### [Your instructions]
Look through the data below, tally the lines where "logoColor" occurs, and write the total alone.

::::::::::

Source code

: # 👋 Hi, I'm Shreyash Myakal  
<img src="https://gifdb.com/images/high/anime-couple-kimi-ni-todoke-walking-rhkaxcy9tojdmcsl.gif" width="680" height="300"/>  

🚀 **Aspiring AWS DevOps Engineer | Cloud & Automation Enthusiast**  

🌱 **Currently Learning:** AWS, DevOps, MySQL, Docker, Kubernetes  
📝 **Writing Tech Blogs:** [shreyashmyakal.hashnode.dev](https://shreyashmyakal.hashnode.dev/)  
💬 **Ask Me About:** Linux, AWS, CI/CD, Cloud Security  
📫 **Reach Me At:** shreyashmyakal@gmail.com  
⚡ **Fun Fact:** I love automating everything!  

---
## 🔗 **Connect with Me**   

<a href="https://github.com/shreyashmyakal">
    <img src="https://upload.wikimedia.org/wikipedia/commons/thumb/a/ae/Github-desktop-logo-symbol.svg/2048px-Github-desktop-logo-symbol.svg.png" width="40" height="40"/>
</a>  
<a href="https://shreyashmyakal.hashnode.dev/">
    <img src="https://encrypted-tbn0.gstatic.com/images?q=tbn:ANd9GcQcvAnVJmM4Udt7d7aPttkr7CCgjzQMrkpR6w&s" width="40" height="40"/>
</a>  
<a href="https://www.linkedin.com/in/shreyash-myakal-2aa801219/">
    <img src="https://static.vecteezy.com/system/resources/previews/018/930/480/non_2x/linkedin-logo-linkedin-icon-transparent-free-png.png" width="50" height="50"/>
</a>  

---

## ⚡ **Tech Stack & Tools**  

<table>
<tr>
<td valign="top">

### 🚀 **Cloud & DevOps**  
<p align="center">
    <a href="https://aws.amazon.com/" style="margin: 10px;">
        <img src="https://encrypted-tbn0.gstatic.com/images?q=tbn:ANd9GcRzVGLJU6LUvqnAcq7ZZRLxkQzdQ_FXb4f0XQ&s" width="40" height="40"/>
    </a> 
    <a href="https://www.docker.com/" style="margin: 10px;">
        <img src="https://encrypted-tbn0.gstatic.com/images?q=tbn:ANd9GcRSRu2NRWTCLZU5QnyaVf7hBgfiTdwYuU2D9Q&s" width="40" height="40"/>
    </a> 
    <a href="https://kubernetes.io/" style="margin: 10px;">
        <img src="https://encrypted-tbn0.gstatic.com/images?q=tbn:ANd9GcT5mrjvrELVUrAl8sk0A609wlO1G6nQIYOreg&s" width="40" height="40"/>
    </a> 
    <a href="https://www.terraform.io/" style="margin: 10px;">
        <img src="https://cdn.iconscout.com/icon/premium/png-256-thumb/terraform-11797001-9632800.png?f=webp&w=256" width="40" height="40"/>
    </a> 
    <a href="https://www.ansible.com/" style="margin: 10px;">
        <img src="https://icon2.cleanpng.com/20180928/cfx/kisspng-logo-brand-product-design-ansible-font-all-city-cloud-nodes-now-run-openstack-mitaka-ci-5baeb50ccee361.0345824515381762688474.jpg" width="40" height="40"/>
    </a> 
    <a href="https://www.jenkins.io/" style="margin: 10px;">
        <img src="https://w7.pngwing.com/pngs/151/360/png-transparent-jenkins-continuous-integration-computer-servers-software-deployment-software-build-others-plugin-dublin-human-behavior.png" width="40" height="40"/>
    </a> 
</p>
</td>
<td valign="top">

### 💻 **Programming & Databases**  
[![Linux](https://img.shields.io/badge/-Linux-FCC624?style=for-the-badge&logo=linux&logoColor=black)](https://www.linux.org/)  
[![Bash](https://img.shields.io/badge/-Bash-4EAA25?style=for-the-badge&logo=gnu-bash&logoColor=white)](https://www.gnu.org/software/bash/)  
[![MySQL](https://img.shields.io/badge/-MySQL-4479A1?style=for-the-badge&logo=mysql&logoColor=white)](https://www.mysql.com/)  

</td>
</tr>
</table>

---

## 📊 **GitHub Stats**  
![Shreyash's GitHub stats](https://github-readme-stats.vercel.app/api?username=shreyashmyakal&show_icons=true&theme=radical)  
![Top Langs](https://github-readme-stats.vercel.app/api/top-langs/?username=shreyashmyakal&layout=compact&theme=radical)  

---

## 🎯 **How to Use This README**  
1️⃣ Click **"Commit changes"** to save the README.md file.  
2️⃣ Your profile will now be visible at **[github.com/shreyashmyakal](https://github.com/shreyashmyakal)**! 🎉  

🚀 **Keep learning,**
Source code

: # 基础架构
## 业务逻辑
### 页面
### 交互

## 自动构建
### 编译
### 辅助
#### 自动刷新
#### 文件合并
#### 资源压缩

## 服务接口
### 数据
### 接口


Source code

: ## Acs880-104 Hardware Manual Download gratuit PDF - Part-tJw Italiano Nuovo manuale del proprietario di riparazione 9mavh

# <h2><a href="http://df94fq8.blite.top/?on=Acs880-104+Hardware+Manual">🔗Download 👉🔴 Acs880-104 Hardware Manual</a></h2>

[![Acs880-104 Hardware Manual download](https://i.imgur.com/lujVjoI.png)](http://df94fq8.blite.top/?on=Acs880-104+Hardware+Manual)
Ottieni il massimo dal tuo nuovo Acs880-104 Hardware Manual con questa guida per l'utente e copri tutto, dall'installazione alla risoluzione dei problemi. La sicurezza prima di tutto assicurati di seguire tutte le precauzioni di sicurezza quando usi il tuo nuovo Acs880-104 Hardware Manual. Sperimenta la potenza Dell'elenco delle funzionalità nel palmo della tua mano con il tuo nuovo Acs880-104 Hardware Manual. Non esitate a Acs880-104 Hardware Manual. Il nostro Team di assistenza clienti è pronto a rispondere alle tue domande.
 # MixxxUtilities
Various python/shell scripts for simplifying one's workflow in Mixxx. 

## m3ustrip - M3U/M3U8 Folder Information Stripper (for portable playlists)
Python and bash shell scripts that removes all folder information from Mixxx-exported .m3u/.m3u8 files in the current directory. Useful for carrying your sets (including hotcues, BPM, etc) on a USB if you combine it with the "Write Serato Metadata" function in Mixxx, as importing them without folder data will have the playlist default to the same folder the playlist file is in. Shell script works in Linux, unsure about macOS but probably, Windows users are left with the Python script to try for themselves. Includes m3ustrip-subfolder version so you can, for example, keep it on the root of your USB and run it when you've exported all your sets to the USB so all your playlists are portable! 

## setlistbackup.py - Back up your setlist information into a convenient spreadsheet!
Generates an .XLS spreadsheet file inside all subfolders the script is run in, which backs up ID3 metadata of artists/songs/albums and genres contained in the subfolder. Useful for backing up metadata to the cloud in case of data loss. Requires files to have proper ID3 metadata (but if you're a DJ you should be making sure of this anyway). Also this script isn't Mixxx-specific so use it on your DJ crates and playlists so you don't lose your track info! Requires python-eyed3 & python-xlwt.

::::::::::

### [Answer to the exercise]
3